**WHAT IS BEING ASKED**
Provide an exact transcription of all the records.

**RECORDS TO PROCESS**
• • • •

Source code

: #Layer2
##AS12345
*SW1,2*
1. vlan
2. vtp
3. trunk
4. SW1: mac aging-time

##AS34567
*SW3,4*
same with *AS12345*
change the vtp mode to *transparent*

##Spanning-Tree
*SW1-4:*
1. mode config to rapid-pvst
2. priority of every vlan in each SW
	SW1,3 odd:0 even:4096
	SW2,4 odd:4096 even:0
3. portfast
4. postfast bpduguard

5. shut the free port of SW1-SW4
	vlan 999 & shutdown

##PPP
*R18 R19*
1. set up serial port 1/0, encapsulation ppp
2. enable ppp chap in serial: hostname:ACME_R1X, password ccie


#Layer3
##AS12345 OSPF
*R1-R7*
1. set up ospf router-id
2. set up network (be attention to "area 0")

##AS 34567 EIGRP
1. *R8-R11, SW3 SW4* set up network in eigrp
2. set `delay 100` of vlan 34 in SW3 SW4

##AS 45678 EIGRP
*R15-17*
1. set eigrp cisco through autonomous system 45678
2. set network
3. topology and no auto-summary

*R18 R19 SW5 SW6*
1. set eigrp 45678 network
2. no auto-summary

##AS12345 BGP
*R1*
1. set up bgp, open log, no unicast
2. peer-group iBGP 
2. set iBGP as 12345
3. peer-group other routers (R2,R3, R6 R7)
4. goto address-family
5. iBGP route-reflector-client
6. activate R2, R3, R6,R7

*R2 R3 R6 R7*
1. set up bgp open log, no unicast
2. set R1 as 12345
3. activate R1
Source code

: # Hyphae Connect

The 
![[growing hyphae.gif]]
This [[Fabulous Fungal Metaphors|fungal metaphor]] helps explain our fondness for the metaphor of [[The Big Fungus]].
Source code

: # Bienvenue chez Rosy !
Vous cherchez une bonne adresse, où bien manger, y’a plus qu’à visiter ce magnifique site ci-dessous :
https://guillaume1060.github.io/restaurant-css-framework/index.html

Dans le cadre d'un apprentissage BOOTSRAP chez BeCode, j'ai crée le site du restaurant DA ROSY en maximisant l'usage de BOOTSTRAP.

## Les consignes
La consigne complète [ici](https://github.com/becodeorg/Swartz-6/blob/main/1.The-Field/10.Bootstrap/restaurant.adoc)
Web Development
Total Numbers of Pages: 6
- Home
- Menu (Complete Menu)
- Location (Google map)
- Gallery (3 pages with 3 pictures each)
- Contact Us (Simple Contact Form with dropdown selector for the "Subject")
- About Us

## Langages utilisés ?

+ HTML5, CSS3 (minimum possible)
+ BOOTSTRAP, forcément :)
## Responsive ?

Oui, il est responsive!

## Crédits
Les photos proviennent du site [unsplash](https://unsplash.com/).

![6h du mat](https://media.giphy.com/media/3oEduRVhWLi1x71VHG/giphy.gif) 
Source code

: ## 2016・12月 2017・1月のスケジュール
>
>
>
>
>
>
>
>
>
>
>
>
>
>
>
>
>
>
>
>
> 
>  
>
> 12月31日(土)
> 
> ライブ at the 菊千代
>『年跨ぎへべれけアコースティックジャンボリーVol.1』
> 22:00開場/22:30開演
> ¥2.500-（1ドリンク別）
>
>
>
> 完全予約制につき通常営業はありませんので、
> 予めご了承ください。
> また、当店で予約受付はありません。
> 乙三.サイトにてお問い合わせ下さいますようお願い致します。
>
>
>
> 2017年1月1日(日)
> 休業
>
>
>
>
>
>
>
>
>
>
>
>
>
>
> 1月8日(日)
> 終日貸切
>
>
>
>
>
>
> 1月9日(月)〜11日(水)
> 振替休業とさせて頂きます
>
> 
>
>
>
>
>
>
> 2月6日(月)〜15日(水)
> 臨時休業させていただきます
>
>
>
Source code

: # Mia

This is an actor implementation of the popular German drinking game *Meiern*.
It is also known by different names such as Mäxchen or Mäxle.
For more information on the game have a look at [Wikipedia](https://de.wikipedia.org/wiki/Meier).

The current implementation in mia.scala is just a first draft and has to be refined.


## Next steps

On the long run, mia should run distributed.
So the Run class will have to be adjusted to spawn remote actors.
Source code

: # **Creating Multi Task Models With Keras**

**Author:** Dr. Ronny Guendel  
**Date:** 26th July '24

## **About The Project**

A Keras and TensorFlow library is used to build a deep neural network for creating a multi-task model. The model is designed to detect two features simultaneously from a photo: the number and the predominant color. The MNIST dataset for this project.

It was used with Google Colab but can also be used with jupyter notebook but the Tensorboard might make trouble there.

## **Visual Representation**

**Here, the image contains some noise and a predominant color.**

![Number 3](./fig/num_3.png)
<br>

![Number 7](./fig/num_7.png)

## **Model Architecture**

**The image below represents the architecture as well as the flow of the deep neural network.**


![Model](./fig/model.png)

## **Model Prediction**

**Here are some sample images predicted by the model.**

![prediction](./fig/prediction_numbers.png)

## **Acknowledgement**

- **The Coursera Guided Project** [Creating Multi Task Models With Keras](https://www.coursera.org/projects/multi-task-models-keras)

• • • •

**TASK RESULT**
Source code

: #Layer2
##AS12345
*SW1,2*
1. vlan
2. vtp
3. trunk
4. SW1: mac aging-time

##AS34567
*SW3,4*
same with *AS12345*
change the vtp mode to *transparent*

##Spanning-Tree
*SW1-4:*
1. mode config to rapid-pvst
2. priority of every vlan in each SW
	SW1,3 odd:0 even:4096
	SW2,4 odd:4096 even:0
3. portfast
4. postfast bpduguard

5. shut the free port of SW1-SW4
	vlan 999 & shutdown

##PPP
*R18 R19*
1. set up serial port 1/0, encapsulation ppp
2. enable ppp chap in serial: hostname:ACME_R1X, password ccie


#Layer3
##AS12345 OSPF
*R1-R7*
1. set up ospf router-id
2. set up network (be attention to "area 0")

##AS 34567 EIGRP
1. *R8-R11, SW3 SW4* set up network in eigrp
2. set `delay 100` of vlan 34 in SW3 SW4

##AS 45678 EIGRP
*R15-17*
1. set eigrp cisco through autonomous system 45678
2. set network
3. topology and no auto-summary

*R18 R19 SW5 SW6*
1. set eigrp 45678 network
2. no auto-summary

##AS12345 BGP
*R1*
1. set up bgp, open log, no unicast
2. peer-group iBGP 
2. set iBGP as 12345
3. peer-group other routers (R2,R3, R6 R7)
4. goto address-family
5. iBGP route-reflector-client
6. activate R2, R3, R6,R7

*R2 R3 R6 R7*
1. set up bgp open log, no unicast
2. set R1 as 12345
3. activate R1
Source code

: # Hyphae Connect

The 
![[growing hyphae.gif]]
This [[Fabulous Fungal Metaphors|fungal metaphor]] helps explain our fondness for the metaphor of [[The Big Fungus]].
Source code

: # Bienvenue chez Rosy !
Vous cherchez une bonne adresse, où bien manger, y’a plus qu’à visiter ce magnifique site ci-dessous :
https://guillaume1060.github.io/restaurant-css-framework/index.html

Dans le cadre d'un apprentissage BOOTSRAP chez BeCode, j'ai crée le site du restaurant DA ROSY en maximisant l'usage de BOOTSTRAP.

## Les consignes
La consigne complète [ici](https://github.com/becodeorg/Swartz-6/blob/main/1.The-Field/10.Bootstrap/restaurant.adoc)
Web Development
Total Numbers of Pages: 6
- Home
- Menu (Complete Menu)
- Location (Google map)
- Gallery (3 pages with 3 pictures each)
- Contact Us (Simple Contact Form with dropdown selector for the "Subject")
- About Us

## Langages utilisés ?

+ HTML5, CSS3 (minimum possible)
+ BOOTSTRAP, forcément :)
## Responsive ?

Oui, il est responsive!

## Crédits
Les photos proviennent du site [unsplash](https://unsplash.com/).

![6h du mat](https://media.giphy.com/media/3oEduRVhWLi1x71VHG/giphy.gif) 
Source code

: ## 2016・12月 2017・1月のスケジュール
>
>
>
>
>
>
>
>
>
>
>
>
>
>
>
>
>
>
>
>
> 
>  
>
> 12月31日(土)
> 
> ライブ at the 菊千代
>『年跨ぎへべれけアコースティックジャンボリーVol.1』
> 22:00開場/22:30開演
> ¥2.500-（1ドリンク別）
>
>
>
> 完全予約制につき通常営業はありませんので、
> 予めご了承ください。
> また、当店で予約受付はありません。
> 乙三.サイトにてお問い合わせ下さいますようお願い致します。
>
>
>
> 2017年1月1日(日)
> 休業
>
>
>
>
>
>
>
>
>
>
>
>
>
>
> 1月8日(日)
> 終日貸切
>
>
>
>
>
>
> 1月9日(月)〜11日(水)
> 振替休業とさせて頂きます
>
> 
>
>
>
>
>
>
> 2月6日(月)〜15日(水)
> 臨時休業させていただきます
>
>
>
Source code

: # Mia

This is an actor implementation of the popular German drinking game *Meiern*.
It is also known by different names such as Mäxchen or Mäxle.
For more information on the game have a look at [Wikipedia](https://de.wikipedia.org/wiki/Meier).

The current implementation in mia.scala is just a first draft and has to be refined.


## Next steps

On the long run, mia should run distributed.
So the Run class will have to be adjusted to spawn remote actors.
Source code

: # **Creating Multi Task Models With Keras**

**Author:** Dr. Ronny Guendel  
**Date:** 26th July '24

## **About The Project**

A Keras and TensorFlow library is used to build a deep neural network for creating a multi-task model. The model is designed to detect two features simultaneously from a photo: the number and the predominant color. The MNIST dataset for this project.

It was used with Google Colab but can also be used with jupyter notebook but the Tensorboard might make trouble there.

## **Visual Representation**

**Here, the image contains some noise and a predominant color.**

![Number 3](./fig/num_3.png)
<br>

![Number 7](./fig/num_7.png)

## **Model Architecture**

**The image below represents the architecture as well as the flow of the deep neural network.**


![Model](./fig/model.png)

## **Model Prediction**

**Here are some sample images predicted by the model.**

![prediction](./fig/prediction_numbers.png)

## **Acknowledgement**

- **The Coursera Guided Project** [Creating Multi Task Models With Keras](https://www.coursera.org/projects/multi-task-models-keras)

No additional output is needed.